Genetics is a science that studies such properties of livingorganisms, as heredity and variability. As is known, the main property of living nature that distinguishes it from inanimate is its ability to reproduce. Another important quality, called heredity, is repetition, that is, the ability to give birth to their own kind. On average, representatives of any species are more similar to their ancestors than to other individuals of the same species.
But while each species has a certain levelvariability, because even siblings are not exact copies. Both these factors - heredity and variability - are studied by the biological science of genetics, which in turn consists of general sections and particulars. If the subject of studying the general sections of genetics are research on the basis of heredity, the analysis of DNA molecules, the structure of genes and their mutations, then private sections are devoted to the identification of general patterns in different species of living organisms.

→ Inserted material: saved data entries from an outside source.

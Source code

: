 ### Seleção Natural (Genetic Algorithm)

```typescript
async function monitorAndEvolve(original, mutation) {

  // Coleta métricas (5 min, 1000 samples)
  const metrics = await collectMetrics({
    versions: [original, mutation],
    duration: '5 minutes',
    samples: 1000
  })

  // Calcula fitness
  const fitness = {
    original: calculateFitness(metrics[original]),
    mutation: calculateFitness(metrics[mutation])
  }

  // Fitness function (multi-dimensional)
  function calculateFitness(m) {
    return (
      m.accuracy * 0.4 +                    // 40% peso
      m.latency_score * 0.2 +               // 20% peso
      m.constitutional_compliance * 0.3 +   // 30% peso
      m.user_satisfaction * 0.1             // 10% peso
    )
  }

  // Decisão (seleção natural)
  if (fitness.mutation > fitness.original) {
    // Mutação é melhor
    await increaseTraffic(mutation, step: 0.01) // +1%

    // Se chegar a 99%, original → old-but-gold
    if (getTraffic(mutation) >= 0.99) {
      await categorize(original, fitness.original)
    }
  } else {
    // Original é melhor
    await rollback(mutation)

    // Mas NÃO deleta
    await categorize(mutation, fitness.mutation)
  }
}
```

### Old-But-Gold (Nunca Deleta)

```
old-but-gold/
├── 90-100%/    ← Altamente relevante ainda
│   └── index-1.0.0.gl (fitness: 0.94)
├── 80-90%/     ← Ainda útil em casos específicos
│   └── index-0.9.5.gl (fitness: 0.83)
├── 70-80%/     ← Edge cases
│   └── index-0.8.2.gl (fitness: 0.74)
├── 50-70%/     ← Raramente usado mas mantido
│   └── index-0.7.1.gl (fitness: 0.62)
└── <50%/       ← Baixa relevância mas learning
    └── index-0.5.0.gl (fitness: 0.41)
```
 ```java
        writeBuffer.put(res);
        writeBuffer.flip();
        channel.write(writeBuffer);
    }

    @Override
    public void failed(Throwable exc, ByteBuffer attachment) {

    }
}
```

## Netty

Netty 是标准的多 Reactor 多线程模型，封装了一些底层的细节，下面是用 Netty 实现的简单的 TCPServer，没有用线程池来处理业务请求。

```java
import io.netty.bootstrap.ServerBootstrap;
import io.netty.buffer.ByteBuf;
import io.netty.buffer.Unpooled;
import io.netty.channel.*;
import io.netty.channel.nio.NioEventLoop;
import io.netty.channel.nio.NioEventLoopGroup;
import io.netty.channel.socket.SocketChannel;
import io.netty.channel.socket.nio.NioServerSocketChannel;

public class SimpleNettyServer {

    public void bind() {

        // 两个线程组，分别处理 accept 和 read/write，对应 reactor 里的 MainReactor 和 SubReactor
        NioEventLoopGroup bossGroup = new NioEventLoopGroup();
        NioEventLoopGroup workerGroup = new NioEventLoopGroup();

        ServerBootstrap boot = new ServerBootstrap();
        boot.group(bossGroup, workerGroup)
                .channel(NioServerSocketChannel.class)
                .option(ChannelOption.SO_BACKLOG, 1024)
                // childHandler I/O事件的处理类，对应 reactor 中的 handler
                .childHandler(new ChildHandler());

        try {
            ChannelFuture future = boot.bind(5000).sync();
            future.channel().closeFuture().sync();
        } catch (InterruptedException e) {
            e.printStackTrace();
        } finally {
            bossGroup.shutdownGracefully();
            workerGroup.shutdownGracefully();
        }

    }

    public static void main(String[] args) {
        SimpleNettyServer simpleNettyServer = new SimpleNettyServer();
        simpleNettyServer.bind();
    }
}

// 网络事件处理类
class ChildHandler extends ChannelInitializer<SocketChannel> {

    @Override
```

Human genetics is the leading of the private sections.Those directions, which concern the pathology of the individual, study medical genetics. The main task of this branch of science is to reveal the role of the genetic component in the occurrence and course of various diseases.
Diseases that are studied by medical genetics,are divided into proper hereditary and multifactorial. The first include chromosomal (caused by a change in the number of chromosomes or their structure) and gene (due to gene mutations) disease. If the mutation is present only in one gene, such a disease is called monogenic.
Multifactorial refers to the ailments to whichthere is a hereditary predisposition. This can include most known diseases of the individual. The appearance of such diseases in humans, in addition to unfavorable external influence, is exerted by the state of many genes, which can be estimated in tens and hundreds.
Medical genetics as a science called upondiagnose hereditary diseases, analyze their prevalence in different social and ethnic groups, advise patients and their families, prevent hereditary ailments, and learn the basics of the pathogenesis and etiology of those.
For the prevention of hereditary diseasesClinical genetics uses the base of prenatal (i.e., prenatal) diagnosis. The task of physicians is the timely detection of all possible pathogenic factors and an assessment of the degree of risk of occurrence of certain diseases in the future baby, based on the health of potential parents. Therefore it is especially important for a couple expecting a child or just planning to conceive, undergo a detailed examination of their own health condition and identify all the risk factors. Including it is important to know and inform doctors about the hereditary diseases in the family (both in the future father's and mother's lines), etc.
In civilized countries, genetics and medicinefunction indissolubly. To be interested in the health of the future spouse (wife) and the presence of hereditary diseases in the family is taken long before marriage. In a number of countries, a medical certificate is an obligatory document for registering a marriage.
In recent years, medical genetics hasa real breakthrough in its development. The main success was the decoding of the structure of the human genome, the identification of all genes and the determination of the molecular nature of most proteins. Now scientists are actively studying the relationship of different genes with specific diseases, which in the future promises the development of fundamentally new methods of treating hereditary diseases and preventing the development of those diseases to which a person is predisposed.
The task of any qualified doctor -timely detection of a patient with hereditary pathology, determination of its nature and referral of the patient to the appropriate medical and genetic center.